Police have completed a criminal investigation into the actions of a Kelowna RCMP officer during a wellness check on a UBC Okanagan student earlier this year.
In January, Const. Lacey Browning was dispatched to check on nursing student Mona Wang after her boyfriend called police because he was concerned for her safety. Video camera footage shows the officer dragging Wang down a hallway, pulling on her hair and stepping on her head.
“With respect to the ongoing matters, we can confirm that the criminal investigation into the previous allegations has been completed and is now subject to an external review by the Abbotsford Police Department,” said a statement from RCMP staff Sgt. Janelle Shoihet.
Once the Abbotsford PD review is completed, the materials will be sent to the BC Prosecution Service for a decision on whether charges will be laid. No timeline was given.
In the meantime, an internal code of conduct investigation continues, as Browning remains on administrative leave.
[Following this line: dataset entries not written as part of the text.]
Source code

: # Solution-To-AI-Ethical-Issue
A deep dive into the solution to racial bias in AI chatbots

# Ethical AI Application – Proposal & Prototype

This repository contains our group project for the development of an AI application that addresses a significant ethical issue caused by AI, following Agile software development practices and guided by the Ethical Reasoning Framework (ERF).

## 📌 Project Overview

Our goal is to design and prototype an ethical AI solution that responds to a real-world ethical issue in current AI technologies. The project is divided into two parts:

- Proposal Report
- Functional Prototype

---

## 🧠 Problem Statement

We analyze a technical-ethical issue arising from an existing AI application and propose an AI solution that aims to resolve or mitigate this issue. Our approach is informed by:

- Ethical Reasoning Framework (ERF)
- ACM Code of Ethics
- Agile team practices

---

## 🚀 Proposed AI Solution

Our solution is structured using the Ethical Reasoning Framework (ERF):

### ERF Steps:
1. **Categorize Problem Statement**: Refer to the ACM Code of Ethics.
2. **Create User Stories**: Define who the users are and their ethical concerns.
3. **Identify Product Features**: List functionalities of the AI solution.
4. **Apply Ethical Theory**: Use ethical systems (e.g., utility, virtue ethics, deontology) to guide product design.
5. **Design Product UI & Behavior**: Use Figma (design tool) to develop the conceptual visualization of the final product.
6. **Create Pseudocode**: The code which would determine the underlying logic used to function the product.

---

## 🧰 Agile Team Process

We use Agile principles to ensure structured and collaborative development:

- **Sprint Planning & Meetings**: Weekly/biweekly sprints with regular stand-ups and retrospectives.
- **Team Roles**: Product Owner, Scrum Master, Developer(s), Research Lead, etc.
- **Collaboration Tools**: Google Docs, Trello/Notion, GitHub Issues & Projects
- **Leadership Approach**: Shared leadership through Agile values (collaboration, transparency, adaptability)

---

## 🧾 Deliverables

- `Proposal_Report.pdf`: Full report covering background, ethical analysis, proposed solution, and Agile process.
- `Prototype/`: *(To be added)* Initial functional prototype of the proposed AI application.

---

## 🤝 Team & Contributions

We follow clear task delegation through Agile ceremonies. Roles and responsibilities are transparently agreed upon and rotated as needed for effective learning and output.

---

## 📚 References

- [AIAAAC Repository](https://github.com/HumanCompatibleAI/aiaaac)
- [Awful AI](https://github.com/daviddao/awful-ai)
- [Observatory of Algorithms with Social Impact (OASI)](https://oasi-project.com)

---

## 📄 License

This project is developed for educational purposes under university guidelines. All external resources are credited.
Wang is now suing Browning, the police and provincial and federal governments over her treatment.
More than 377,000 people have signed an online petition that calls for Browning to be fired and charged with assault over the incident.
“I'm sure we can all agree that the use of force that Wang was subjected to was definitely neither ‘limited’ nor ‘reasonable’ or ‘necessary.’ Browning's job was to de-escalate a situation and help someone in a mental-health crisis,” said the petition.
“We need to do better for our citizens struggling with their mental health. They should be met with trained professionals, not uniformed officers. The most vulnerable people in our communities should not be dragged down hallways, pulled by the hair, and stepped on in their times of need.”
Rallies in support of Wang have taken place in Kelowna, Vancouver, Richmond and Surrey.
The RCMP also said a new civil claim has been filed that deals with allegations from an incident in January 2016 that was not previously reported to the RCMP.
“While we have not been formally served, typically what happens is that once served the civil matter will be reviewed and addressed by the Department of Justice through the normal civil processes,” said Shoihet. “The allegations are also being reviewed to determine if there are any other actions that need to be taken.”